Der Switzerland 2022 E-Commerce Country Report zeigt, dass E-Commerce derzeit einen vorläufigen Höhepunkt erreicht hat. Gerade in den Bereichen Elektronik, Fashion und bei den Spielwaren ist der Online-Handel so stark wie noch nie zuvor. Beinahe jeder Schweizer, unabhängig vom Alter, hat die Vorzüge des Online-Handels erkannt.
Etliche Faktoren sind für den derzeitigen, rasanten Wandel verantwortlich. Zum einen ist es natürlich das Konsumverhalten, das sich auch in der Schweiz in den vergangenen Jahren drastisch verändert hat, zum anderen ist es die Technologieentwicklung. Mittlerweile hat beinahe jeder Zugang zum mobilen Internet, weshalb es nicht wundert, dass die meisten Geschäfte online mittlerweile mit dem Smartphone abgeschlossen werden. Ein dritter Faktor, der entscheidend ist, beruft sich auf politische Entscheidungen. Ab 2024 sind etliche Warenkategorien von den hohen Importzöllen befreit.

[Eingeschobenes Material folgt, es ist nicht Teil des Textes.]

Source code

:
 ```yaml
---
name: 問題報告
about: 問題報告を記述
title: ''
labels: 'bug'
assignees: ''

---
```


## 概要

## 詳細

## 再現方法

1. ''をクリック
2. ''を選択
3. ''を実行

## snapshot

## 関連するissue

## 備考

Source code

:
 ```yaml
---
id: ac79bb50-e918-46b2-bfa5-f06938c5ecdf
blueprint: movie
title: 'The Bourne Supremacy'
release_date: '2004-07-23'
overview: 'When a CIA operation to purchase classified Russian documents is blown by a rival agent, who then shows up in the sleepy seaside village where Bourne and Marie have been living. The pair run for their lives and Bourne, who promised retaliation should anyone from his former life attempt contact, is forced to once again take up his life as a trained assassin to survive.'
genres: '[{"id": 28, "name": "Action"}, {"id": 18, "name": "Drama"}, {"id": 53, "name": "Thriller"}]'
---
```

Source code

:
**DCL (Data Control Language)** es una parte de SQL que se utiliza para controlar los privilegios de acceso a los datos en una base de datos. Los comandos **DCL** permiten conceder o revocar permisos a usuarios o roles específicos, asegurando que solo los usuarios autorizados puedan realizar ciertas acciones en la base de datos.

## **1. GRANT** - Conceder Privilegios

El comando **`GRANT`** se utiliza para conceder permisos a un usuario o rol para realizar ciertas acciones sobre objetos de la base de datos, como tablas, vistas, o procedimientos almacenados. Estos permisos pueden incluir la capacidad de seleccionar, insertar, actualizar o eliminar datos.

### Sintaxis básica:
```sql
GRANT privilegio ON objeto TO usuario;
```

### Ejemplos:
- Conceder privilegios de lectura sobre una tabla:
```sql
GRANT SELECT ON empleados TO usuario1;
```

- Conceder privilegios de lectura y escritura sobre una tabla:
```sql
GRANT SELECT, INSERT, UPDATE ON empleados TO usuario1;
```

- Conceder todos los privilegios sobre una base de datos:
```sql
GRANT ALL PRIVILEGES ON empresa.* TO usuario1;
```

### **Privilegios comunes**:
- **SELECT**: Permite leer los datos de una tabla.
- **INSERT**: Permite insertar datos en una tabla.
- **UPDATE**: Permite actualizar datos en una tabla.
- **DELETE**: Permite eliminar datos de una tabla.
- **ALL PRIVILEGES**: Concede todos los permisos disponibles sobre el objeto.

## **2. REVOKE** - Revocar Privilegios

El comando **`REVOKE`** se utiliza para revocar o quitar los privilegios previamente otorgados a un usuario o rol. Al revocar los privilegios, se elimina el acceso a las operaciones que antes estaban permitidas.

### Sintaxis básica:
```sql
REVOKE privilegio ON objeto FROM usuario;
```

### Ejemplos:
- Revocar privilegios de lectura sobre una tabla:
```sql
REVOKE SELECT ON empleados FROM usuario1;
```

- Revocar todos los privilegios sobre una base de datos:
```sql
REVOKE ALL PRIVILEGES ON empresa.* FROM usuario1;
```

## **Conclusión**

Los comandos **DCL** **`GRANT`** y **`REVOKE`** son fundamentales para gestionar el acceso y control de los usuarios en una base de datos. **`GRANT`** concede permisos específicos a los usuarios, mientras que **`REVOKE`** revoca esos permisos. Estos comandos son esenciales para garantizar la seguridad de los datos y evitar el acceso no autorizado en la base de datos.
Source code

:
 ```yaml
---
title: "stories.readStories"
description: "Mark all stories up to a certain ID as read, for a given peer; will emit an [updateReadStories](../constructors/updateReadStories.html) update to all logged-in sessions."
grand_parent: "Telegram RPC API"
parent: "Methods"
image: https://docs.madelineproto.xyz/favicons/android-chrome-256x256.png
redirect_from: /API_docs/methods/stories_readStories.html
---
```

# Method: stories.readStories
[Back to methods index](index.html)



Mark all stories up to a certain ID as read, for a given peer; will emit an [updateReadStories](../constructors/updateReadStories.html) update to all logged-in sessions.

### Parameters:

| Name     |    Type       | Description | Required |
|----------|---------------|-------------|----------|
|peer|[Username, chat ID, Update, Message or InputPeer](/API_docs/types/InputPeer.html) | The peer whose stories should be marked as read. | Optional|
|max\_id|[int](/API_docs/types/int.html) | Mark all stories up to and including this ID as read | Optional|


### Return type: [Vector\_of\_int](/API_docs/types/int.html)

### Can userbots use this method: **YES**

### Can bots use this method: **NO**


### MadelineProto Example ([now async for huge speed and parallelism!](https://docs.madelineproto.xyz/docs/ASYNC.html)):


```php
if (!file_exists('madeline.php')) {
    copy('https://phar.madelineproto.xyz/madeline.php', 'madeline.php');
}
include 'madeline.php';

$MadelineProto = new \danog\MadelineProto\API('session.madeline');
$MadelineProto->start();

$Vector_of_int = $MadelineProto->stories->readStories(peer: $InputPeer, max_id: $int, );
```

Ebenso kann über eine Veränderung des Qualitätsbewusstseins gesprochen werden. Der Verbraucher in der Schweiz zeichnet sich seit jeher für sein Verlangen nach höchster Qualität und Langlebigkeit aus. Tendenziell verändert sich dieses Bild gerade, Verhaltensweisen beim Shopping, wie sie etwa in Deutschland gängig sind, dominieren mittlerweile auch in der Schweiz.
Binnen weniger Jahre wird die Schweiz zu einem der wichtigsten Absatzmärkte für nationale und internationale Händler werden. Mag der Weg zu Beginn auch steinig, steil und holprig gewesen sein, so holt die Schweiz heute mit großen Schritten auf. Die Kaufkraft in der Schweiz ist größer als in anderen Ländern, weshalb es nicht wundert, dass etablierte Versandhändler aus dem Ausland, aber auch kleine Start-ups, ihren Blick verstärkt auf die Schweiz lenken.
Durch diesen späten Boom ergeben sich für die Schweiz Chancen, die andere Länder verpasst haben. Während beispielsweise in Deutschland oder in Frankreich der Online-Handel fest in der Hand weniger ist, kann sich die Schweiz an neuen Modellen versuchen, die den Markt online fairer und transparenter gestalten. Ob das gelingen wird, das steht allerdings in den Sternen, schließlich ist die Sogwirkung, die vom Angebot der Branchenriesen ausgeht, enorm.
Es bleibt also spannend und der Boom in der Schweiz wird noch für mehrere Jahre anhalten. Wo und wann sich der Online-Handel einpendeln wird, dass kann bislang noch niemand sagen, Fakt ist aber, dass das Wachstum erst jetzt richtig Fahrt aufnimmt.